海で遊ぶ気も失せた私は家路を辿る。それに黙って付いてくる二人は罪の意識を感じているのか?



手にはただ一人海水浴をする羽目になったデジカメ2号。画面は真っ黒で、本体を振れば微かに水の音がするデジカメ2号。


あぁ……無念。


家に着けばどっと疲れが押し寄せる。


「俺だってお前に本をぐちゃぐちゃにされたんだぞ?それ位水に流せよ」

「そん時1号がダメになったんだよ!そして2号を蹴り飛ばした本人が言うなっ!」

「まぁまぁ、なまえ落ち着いてヨ」



そう言って苛つく私の顔をジーッと見つめるカカシは何か言いたそうだ。


「カカシ、何か言いたい事でも?」


私がそう聞くとカカシの顔がみるみる色付き、至極締まりのない顔で言った。


「なまえの水着姿、まだ見てないヨ。

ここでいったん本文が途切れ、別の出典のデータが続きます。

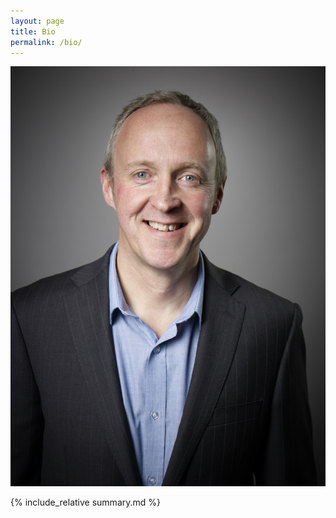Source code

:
 ```yaml
---
layout: page
title: Bio
permalink: /bio/
---
```


![Photo with jacket](/content/images/DJA-with-jacket.jpg)

{% include_relative summary.md %}
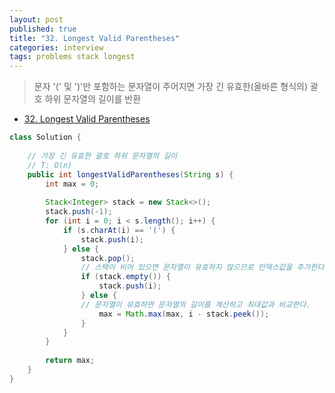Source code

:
 ```yaml
---
layout: post
published: true
title: "32. Longest Valid Parentheses"
categories: interview
tags: problems stack longest 
---
```


> 문자 '(' 및 ')'만 포함하는 문자열이 주어지면 가장 긴 유효한(올바른 형식의) 괄호 하위 문자열의 길이를 반환

- [32. Longest Valid Parentheses](https://leetcode.com/problems/longest-valid-parentheses/)

```java
class Solution {
    
    // 가장 긴 유효한 괄호 하위 문자열의 길이
    // T: O(n)
    public int longestValidParentheses(String s) {
        int max = 0;
        
        Stack<Integer> stack = new Stack<>();
        stack.push(-1);
        for (int i = 0; i < s.length(); i++) {
            if (s.charAt(i) == '(') {
                stack.push(i);
            } else {
                stack.pop();
                // 스택이 비어 있으면 문자열이 유효하지 않으므로 인덱스값을 추가한다.
                if (stack.empty()) {
                    stack.push(i);
                } else {
                // 문자열이 유효하면 문자열의 길이를 계산하고 최대값과 비교한다. 
                    max = Math.max(max, i - stack.peek());
                }
            }
        }
        
        return max;
    }
}
```
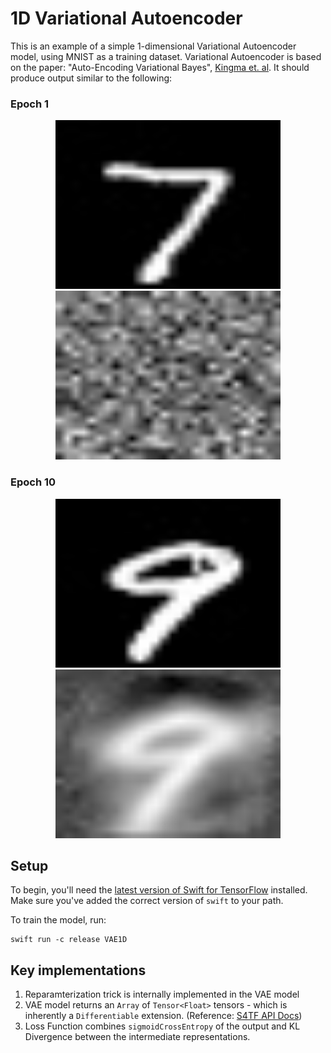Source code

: # 1D Variational Autoencoder

This is an example of a simple 1-dimensional Variational Autoencoder model, using MNIST as a training dataset. Variational Autoencoder is based on the paper: "Auto-Encoding Variational Bayes", [Kingma et. al](https://arxiv.org/abs/1312.6114). It should produce output similar to the following:

### Epoch 1
<p align="center">
<img src="images/epoch-1-input.jpg" height="270" width="360">
<img src="images/epoch-1-output.jpg" height="270" width="360">
</p>

### Epoch 10
<p align="center">
<img src="images/epoch-10-input.jpg" height="270" width="360">
<img src="images/epoch-10-output.jpg" height="270" width="360">
</p>


## Setup

To begin, you'll need the [latest version of Swift for
TensorFlow](https://github.com/tensorflow/swift/blob/master/Installation.md)
installed. Make sure you've added the correct version of `swift` to your path.

To train the model, run:

```
swift run -c release VAE1D
```

## Key implementations

1. Reparamterization trick is internally implemented in the VAE model
2. VAE model returns an `Array` of `Tensor<Float>` tensors - which is inherently a `Differentiable` extension. (Reference: [S4TF API Docs](https://www.tensorflow.org/swift/api_docs/Extensions/Array)) 
3. Loss Function combines `sigmoidCrossEntropy` of the output and KL Divergence between the intermediate representations. 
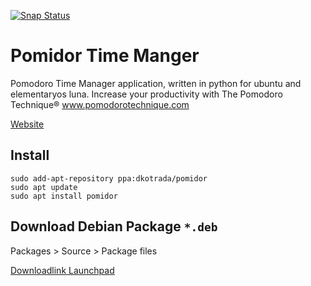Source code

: [![Snap Status](https://build.snapcraft.io/badge/dkotrada/pomidor_time_manager.svg)](https://build.snapcraft.io/user/dkotrada/pomidor_time_manager)

# Pomidor Time Manger

Pomodoro Time Manager application, written in python for ubuntu and elementaryos luna. Increase your productivity with The Pomodoro Technique® www.pomodorotechnique.com

[Website](https://off217.de/#!pomidor.md)

## Install
```
sudo add-apt-repository ppa:dkotrada/pomidor
sudo apt update
sudo apt install pomidor
```

## Download Debian Package `*.deb`

Packages > Source > Package files

[Downloadlink Launchpad](https://code.launchpad.net/~dkotrada/+archive/ubuntu/pomidor/+packages)
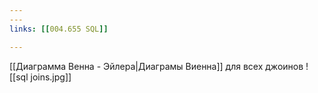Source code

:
 ```yaml
---
---
links: [[004.655 SQL]]

---
```



[[Диаграмма Венна - Эйлера|Диаграмы Виенна]] для всех джоинов
![[sql joins.jpg]]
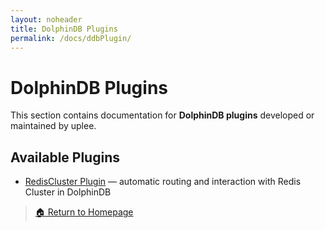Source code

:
 ```yaml
---
layout: noheader
title: DolphinDB Plugins
permalink: /docs/ddbPlugin/
---
```


# DolphinDB Plugins

This section contains documentation for **DolphinDB plugins** developed or maintained by uplee.

## Available Plugins

- [RedisCluster Plugin](/docs/ddbPlugin/redisCluster/) — automatic routing and interaction with Redis Cluster in DolphinDB

> [🏠 Return to Homepage](/)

だから見せて」

「いっぺん逝ってきて」


やっぱりいい事なんて無かったよっ!
私のデジカメの中の思い出を返せっ!
フリフリピンクの水着を着た時の脱力感を返せっ!




もう、あなたたちとは絶対に水辺には行かないって決めたんだからねっ!悔しいっ!




その後、なまえに水着を突き返されたカカシは、こっそり自分の部屋に飾り、なまえが着た姿を想像し、何とかなまえに着てもらおうと毎日作戦を練っているのでありました。